Documentary photography is the direction of photography, whose art program is focused on the image of authentic. The central idea of ​​documentary photography is to appeal to real events. In some cases, a documentary photograph is formed as an appeal or appeal and involves the creation of a photographic document.

According to Susan Sontag : documentary photography is an important artistic precedent , where professionalism and many years of practice do not guarantee an absolute advantage over spontaneous and random. Partly because a combination of circumstances, which supports the imperfect as a figurative principle, is becoming important in documentary [1] . In her book On Photography , Susan Sontag drew attention to the ideological aspect of documentary photography, even in cases where the purpose of the frame is objectivity. In particular, Zontag considered the pictures of Walker Evans and Dorothea Lange an attempt to biased portrayal of the events of the Great Depression and a way to form an artistic vector by emphasizing the dramatic beginning [2] .

Content

History

 
Charles Negre, Street Musicians on the Bourbon Quay, 1853 .

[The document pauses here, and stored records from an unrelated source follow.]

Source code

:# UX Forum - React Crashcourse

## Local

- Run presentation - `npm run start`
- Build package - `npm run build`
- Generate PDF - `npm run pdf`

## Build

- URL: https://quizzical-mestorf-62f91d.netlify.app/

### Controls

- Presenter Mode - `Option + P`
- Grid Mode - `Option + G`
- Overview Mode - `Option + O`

The appearance of documentary photography is usually associated with the invention of the photographic process: in the 19th century it was widely believed that the photograph was documentary in nature. The appearance of photodocumentation is correlated with the names of Niepce , Daguerre and Talbot, believing that the idea of ​​depicting the surrounding world can be correlated with the principle of documentary. As a form of appeal to the events of everyday life, documentary photography appears in the middle of the 19th century. The most famous example of early documentary photography is the photographs of Charles Negre [3] taken on the streets of Paris in the 1850s [4] .

 
Riis, Jacob Augustus . Photo from 1890

The development of documentary photography of the 19th century took place against the backdrop of several military conflicts - the Crimean War , the US Civil War , the Franco-Prussian War : photography became a way to create a picture of the war. One of the problems faced by photographers is the contradiction between documentary and artistic [5] . The true picture of hostilities did not correspond to the myth of the picturesque, majestic or exalted [5] . And vice versa - the deep tragic image of the war was often the result of not documentary, but staged shooting [6] . The photographers Matthew Brady , Timothy O'Sullivan and Roger Fenton faced this problem.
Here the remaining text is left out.